### Excerpted records
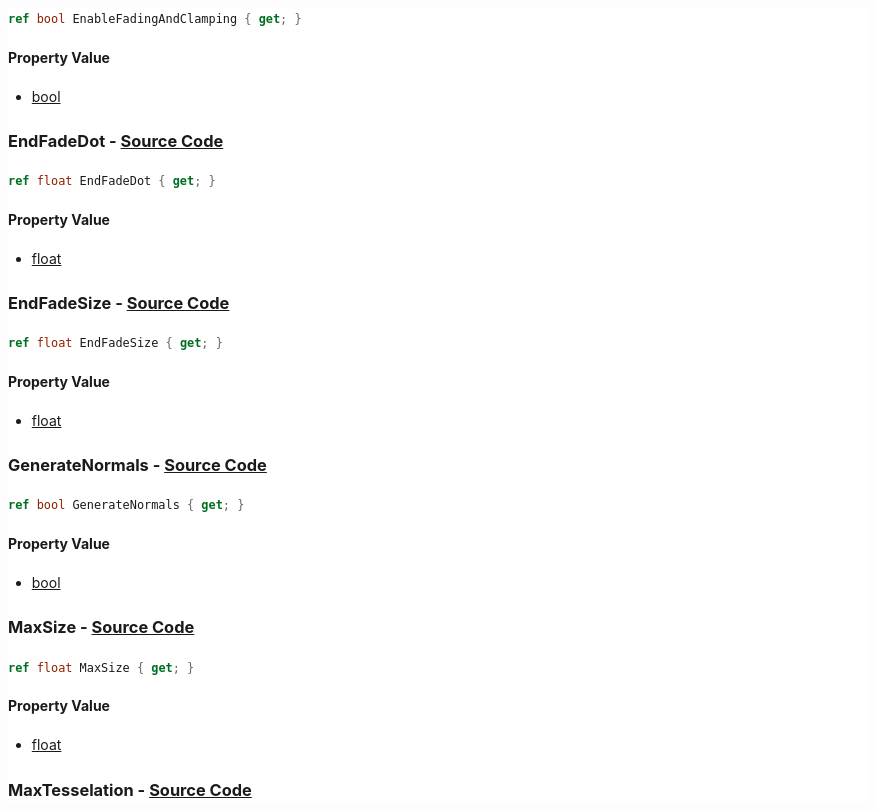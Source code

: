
 ```csharp
ref bool EnableFadingAndClamping { get; }
```

#### Property Value

- [bool](https://learn.microsoft.com/dotnet/api/system.boolean)

### **EndFadeDot** - [Source Code](https://github.com/swiftly-solution/swiftlys2/blob/main/managed/src/SwiftlyS2.Generated/Schemas/Interfaces/C_OP_RenderRopes.cs#L28)

```csharp
ref float EndFadeDot { get; }
```

#### Property Value

- [float](https://learn.microsoft.com/dotnet/api/system.single)

### **EndFadeSize** - [Source Code](https://github.com/swiftly-solution/swiftlys2/blob/main/managed/src/SwiftlyS2.Generated/Schemas/Interfaces/C_OP_RenderRopes.cs#L24)

```csharp
ref float EndFadeSize { get; }
```

#### Property Value

- [float](https://learn.microsoft.com/dotnet/api/system.single)

### **GenerateNormals** - [Source Code](https://github.com/swiftly-solution/swiftlys2/blob/main/managed/src/SwiftlyS2.Generated/Schemas/Interfaces/C_OP_RenderRopes.cs#L78)

```csharp
ref bool GenerateNormals { get; }
```

#### Property Value

- [bool](https://learn.microsoft.com/dotnet/api/system.boolean)

### **MaxSize** - [Source Code](https://github.com/swiftly-solution/swiftlys2/blob/main/managed/src/SwiftlyS2.Generated/Schemas/Interfaces/C_OP_RenderRopes.cs#L20)

```csharp
ref float MaxSize { get; }
```

#### Property Value

- [float](https://learn.microsoft.com/dotnet/api/system.single)

### **MaxTesselation** - [Source Code](https://github.com/swiftly-solution/swiftlys2/blob/main/managed/src/SwiftlyS2.Generated/Schemas/Interfaces/C_OP_RenderRopes.cs#L34)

### What to produce
Scan the material above for the string "GenerateNormals", and copy every line where it is found.

### Your solution
### **GenerateNormals** - [Source Code](https://github.com/swiftly-solution/swiftlys2/blob/main/managed/src/SwiftlyS2.Generated/Schemas/Interfaces/C_OP_RenderRopes.cs#L78)
ref bool GenerateNormals { get; }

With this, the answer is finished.